Edition: Oxford University Press, 1993
Review number: 287
It is now almost exactly ten years since the press conference was held which launched cold fusion before the world, and it seems now an almost forgotten chapter in the history of science in the twentieth century. At the time, however, the amazing promise offered by cold fusion should the supporters' claims prove true, and the generally unsubstantiated and (to many experts) ludicrous nature of the claims led to angry and passionate exchanges. Huizenga, as chair of the committee appointed by the US Department of Energy to investigate the claims of cold fusion, is well placed to offer an account of the whole affair (though his sceptical attitude - to my mind the proper one - led to accusations of bias and prejudice).
To quickly summarise the history of cold fusion, in 1989 two chemists from the University of Utah held a press conference to announce the discovery of the century: when electrolysing heavy water, they seemed to be getting out more energy than they were putting in. They ascribed this to fusion of the deuterium which takes the place of normal hydrogen in heavy water. Scientists have been working on deuterium fusion for years, but the possibility that it could happen at room temperature seemed so remote that their work had been concentrated on super-heated deuterium plasmas, kept under pressure by extremely intense magnetic fields (hence the name cold fusion for the new discovery).
Critics picked up several things which acted as danger signals almost instantly. The speciality of Pons and Fleishmann was electrochemistry, massively removed from nuclear physics. They had carried out their experiments and come to their conclusions in a way that didn't satisfy the nuclear physics community that the conclusions were correct. The way that fusion works is that it produces larger atoms than the ones started with along with the energy, and the two of them had not systematically looked for evidence that these atoms had been produced with good quality detectors. By the standard mechanisms of nuclear fusion, to produce the amount of excess heat they claimed to have done, Pons and Fleishmann would have received lethal doses of radiation. In addition, they had carried out the heat measurements in a way which was known to be susceptible to systematic errors.

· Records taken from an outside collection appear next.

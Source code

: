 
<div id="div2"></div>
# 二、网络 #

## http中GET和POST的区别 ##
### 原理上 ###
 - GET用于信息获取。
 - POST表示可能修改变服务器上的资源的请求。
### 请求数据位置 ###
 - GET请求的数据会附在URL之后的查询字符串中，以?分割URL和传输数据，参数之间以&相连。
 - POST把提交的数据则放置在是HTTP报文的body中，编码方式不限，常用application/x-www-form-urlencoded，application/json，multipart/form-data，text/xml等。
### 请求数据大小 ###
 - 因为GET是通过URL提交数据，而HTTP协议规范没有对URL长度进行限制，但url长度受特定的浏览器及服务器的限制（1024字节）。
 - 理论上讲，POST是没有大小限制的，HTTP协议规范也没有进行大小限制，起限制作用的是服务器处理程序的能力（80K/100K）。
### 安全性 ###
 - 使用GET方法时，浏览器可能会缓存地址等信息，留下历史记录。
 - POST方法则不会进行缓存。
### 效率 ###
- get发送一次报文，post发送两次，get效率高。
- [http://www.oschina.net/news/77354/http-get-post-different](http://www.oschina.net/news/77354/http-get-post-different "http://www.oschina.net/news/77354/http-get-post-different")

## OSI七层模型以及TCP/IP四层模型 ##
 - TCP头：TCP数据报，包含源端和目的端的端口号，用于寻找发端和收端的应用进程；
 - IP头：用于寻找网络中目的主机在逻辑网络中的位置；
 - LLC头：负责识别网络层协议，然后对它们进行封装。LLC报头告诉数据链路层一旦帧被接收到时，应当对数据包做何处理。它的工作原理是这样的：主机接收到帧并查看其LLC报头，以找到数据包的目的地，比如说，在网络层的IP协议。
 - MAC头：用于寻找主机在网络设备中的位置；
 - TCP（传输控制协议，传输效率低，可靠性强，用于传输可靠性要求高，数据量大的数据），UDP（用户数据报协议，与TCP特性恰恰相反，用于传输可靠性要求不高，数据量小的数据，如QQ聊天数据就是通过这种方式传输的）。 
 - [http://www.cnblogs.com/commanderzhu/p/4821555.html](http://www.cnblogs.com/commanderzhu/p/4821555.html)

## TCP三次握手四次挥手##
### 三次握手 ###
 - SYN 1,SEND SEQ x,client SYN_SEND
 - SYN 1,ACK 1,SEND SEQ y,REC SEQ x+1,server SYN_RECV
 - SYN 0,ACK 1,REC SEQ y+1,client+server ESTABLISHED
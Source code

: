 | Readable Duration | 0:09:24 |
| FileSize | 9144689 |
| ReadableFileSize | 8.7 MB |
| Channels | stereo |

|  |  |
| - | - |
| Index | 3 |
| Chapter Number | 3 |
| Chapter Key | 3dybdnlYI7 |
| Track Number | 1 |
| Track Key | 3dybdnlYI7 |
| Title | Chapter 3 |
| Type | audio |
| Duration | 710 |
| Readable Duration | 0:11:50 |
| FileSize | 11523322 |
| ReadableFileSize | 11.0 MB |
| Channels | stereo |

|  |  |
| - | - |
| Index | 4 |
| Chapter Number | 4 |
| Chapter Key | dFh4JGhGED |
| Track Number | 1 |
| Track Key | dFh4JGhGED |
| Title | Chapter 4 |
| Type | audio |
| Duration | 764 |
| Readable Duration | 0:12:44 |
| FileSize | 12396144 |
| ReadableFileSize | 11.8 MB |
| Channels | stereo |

Apart from these scientific warning signs, many of their colleagues were extremely suspicious of the way in which the results obtained by Pons and Fleishmann were communicated to the scientific community. They had worked in unusual secrecy for a number of years, not even involving the nuclear physics department at Utah. Then their results were not revealed to the world through a peer-reviewed journal article, as is the norm, so that it didn't form part of the academic system designed to promote the excellence of science by allowing qualified experts to check your account of your work before publication. The details given at the press conference were vague, and that didn't make it easy for others to check the results, by reproducing and trying to understand their work. When their academic paper came out, it had been allowed to bypass the peer review procedure, and not only was it also vague, but its account contradicted what had been said at the press conference. It contained so many mistakes that the errata published in the next issue of the journal where it appeared amounted to a quarter of the length of the original article (and even included the name of another author who had been omitted from the first publication).
The politics of the announcement were also mishandled. The University of Utah insisted that crucial details were kept secret, so as not to prejudice a future patent application. Dissatisfaction among the scientific community was met with accusations that the science establishment was biased towards the prestigious establishments in the eastern US which received the largest government grants toward research projects. Applications were made to both Federal and Utah State government bodies for funds outside of the normal mechanism for grant making (which involves peer review of proposals).
So why did cold fusion polarise the scientific community, given the many flaws listed above (and more became apparent as time went by)? The main reason seems to be that its proponents were blinded by the potential benefits should the claims have proven to be true. Basically, these included an end to the energy crisis, with virtually inexhaustible power available for a tiny cost. People wanted to believe in it, and so tended to interpret experimental results in a way that bolstered the possibility of cold fusion.
As chairman of the DOE committee, whose unfavourable report was instrumental in the Federal decision not to formally support cold fusion research, John Huizenga was strongly attacked by the supporters of cold fusion. He could hardly be expected to be positive about it, but he very carefully refrains in this book from going beyond purely scientific criticism of the results a nd methods of those involved. He does occasionally resort to rather inflammatory language, as for example when he describes an attempt to explain cold fusion as a 'non-theory' resting on a series of 'miracles'. (In fact, what he means by the word miracle, distinctly pejorative in a scientific context, is an unsubstantiated hypothesis contrary to generally accepted scientific ideas, such as an altered probability of a particular type of deuterium fusion.)
Bias is possibly present, though I think this is as a result of the treatment Huizenga received, but not prejudice. The book is a useful summary of the history of cold fusion and an examination of its scientific credentials. What grated with me was one particular aspect of the writing style - it is very repetitive. Huizenga repeats the same criticisms of cold fusion experiments in chapter after chapter, to the point that they read like a series of more or less independent articles on the subject. I suspect that this is partly because he had made these criticisms over and over again to cold fusion supporters without them being answered, preferring to launch personal attacks upon him and other sceptical scientists instead.